HOW TO COMPLETE THIS TASK: In the entries below, spot each line with the word "frac" and copy it.

DATA RECORDS:
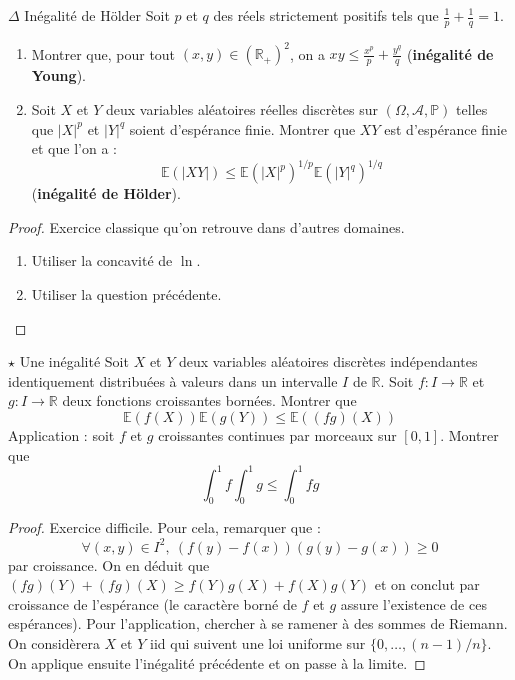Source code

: \documentclass[french,a4paper]{article}
\renewcommand{\P}{\mathbb{P}}
\newcommand{\R}{\mathbb{R}}
\newcommand{\E}{\mathbb{E}}
\theoremstyle{plain}
\theoremstyle{definition}
\theoremstyle{remark}
\begin{document}
\begin{ex}[Moulin.66]{$\Delta$ Inégalité de Hölder}
	Soit $p$ et $q$ des réels strictement positifs tels que $\displaystyle\frac{1}{p}+\frac{1}{q}=1$.
	\begin{enumerate}
		\item Montrer que, pour tout $(x,y)\in(\R_+)^2$, on a $\displaystyle xy\leqslant\frac{x^p}{p}+\frac{y^q}{q}$ (\textbf{inégalité de Young}).
		\item Soit $X$ et $Y$ deux variables aléatoires réelles discrètes sur $(\Omega,\mathcal{A},\P)$ telles que $\lvert X\rvert^p$ et $\lvert Y\rvert^q$ soient d'espérance finie. Montrer que $XY$ est d'espérance finie et que l'on a : $$\E(\lvert XY\rvert)\leqslant\E(\lvert X\rvert^p)^{1/p}\E(\lvert Y\rvert^q)^{1/q}$$ (\textbf{inégalité de Hölder}).
	\end{enumerate}
\end{ex}
\begin{proof}
	Exercice classique qu'on retrouve dans d'autres domaines.
	\begin{enumerate}
		\item Utiliser la concavité de $\ln$.
		\item Utiliser la question précédente.
	\end{enumerate}
\end{proof}

\begin{ex}[Moulin.67]{$\star$ Une inégalité}
	Soit $X$ et $Y$ deux variables aléatoires discrètes indépendantes identiquement distribuées à valeurs dans un intervalle $I$ de $\R$. Soit $f:I\to\R$ et $g:I\to\R$ deux fonctions croissantes bornées. Montrer que $$\E(f(X))\E(g(Y))\leqslant\E((fg)(X))$$ Application : soit $f$ et $g$ croissantes continues par morceaux sur $[0,1]$. Montrer que $$\int_{0}^{1}f\int_{0}^{1}g\leqslant\int_{0}^{1}fg$$
\end{ex}
\begin{proof}
	Exercice difficile. Pour cela, remarquer que : $$\forall(x,y)\in I^2,\ (f(y)-f(x))(g(y)-g(x))\geqslant0$$ par croissance. On en déduit que $(fg)(Y)+(fg)(X)\geqslant f(Y)g(X)+f(X)g(Y)$ et on conclut par croissance de l'espérance (le caractère borné de $f$ et $g$ assure l'existence de ces espérances). Pour l'application, chercher à se ramener à des sommes de Riemann. On considèrera $X$ et $Y$ iid qui suivent une loi uniforme sur $\{0,\ldots,(n-1)/n\}$. On applique ensuite l'inégalité précédente et on passe à la limite.
\end{proof}
\end{document}
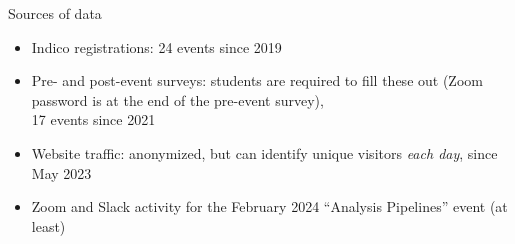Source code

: \documentclass[aspectratio=169]{beamer}
\begin{document}
\begin{frame}{Sources of data}
\Large
\vspace{0.5 cm}
\begin{itemize}\setlength{\itemsep}{0.35 cm}
\item Indico registrations: 24 events since 2019
\item Pre- and post-event surveys: students are required to fill these out (Zoom password is at the end of the pre-event survey), \\ 17 events since 2021
\item Website traffic: anonymized, but can identify unique visitors {\it each day}, since May 2023
\item Zoom and Slack activity for the February 2024 ``Analysis Pipelines'' event (at least)
\end{itemize}
\end{frame}
\end{document}
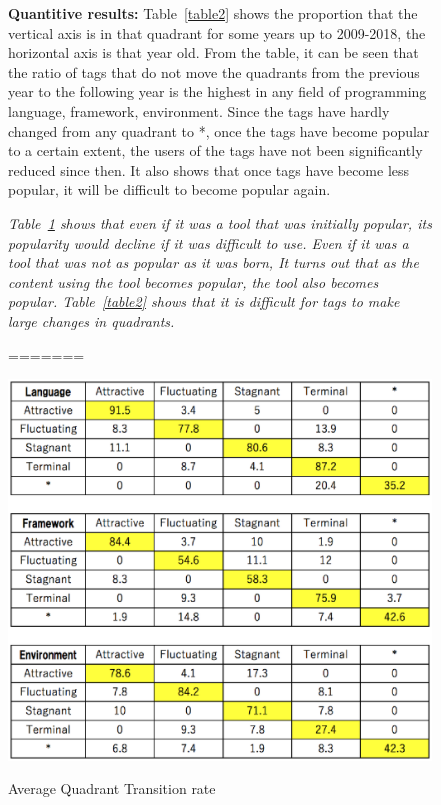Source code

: \documentclass[conference]{IEEEtran}
\begin{document}
\begin{figure}[t]
\begin{oframed}
\textbf{Quantitive results:}
Table~\ref{table2} shows the proportion that the vertical axis is in that quadrant for some years up to 2009-2018, the horizontal axis is that year old. From the table, it can be seen that the ratio of tags that do not move the quadrants from the previous year to the following year is the highest in any field of programming language, framework, environment. Since the tags have hardly changed from any quadrant to *, once the tags have become popular to a certain extent, the users of the tags have not been significantly reduced since then. It also shows that once tags have become less popular, it will be difficult to become popular again.
\smallskip

\begin{oframed}
\emph{Table~\ref{table1} shows that even if it was a tool that was initially popular, its popularity would decline if it was difficult to use. Even if it was a tool that was not as popular as it was born, It turns out that as the content using the tool becomes popular, the tool also becomes popular. Table~\ref{table2} shows that it is difficult for tags to make large changes in quadrants.}

=======


\begin{table}[h]
 \centering
 \caption{Average Quadrant Transition rate}
 \includegraphics[width=.9\hsize]{img/LanguageAFST.eps} 
 \label{table1} 
\end{table}


\end{oframed}
\end{oframed}
\end{figure}
\end{document}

TASK SOLUTION:
	Soit $p$ et $q$ des réels strictement positifs tels que $\displaystyle\frac{1}{p}+\frac{1}{q}=1$.
		\item Montrer que, pour tout $(x,y)\in(\R_+)^2$, on a $\displaystyle xy\leqslant\frac{x^p}{p}+\frac{y^q}{q}$ (\textbf{inégalité de Young}).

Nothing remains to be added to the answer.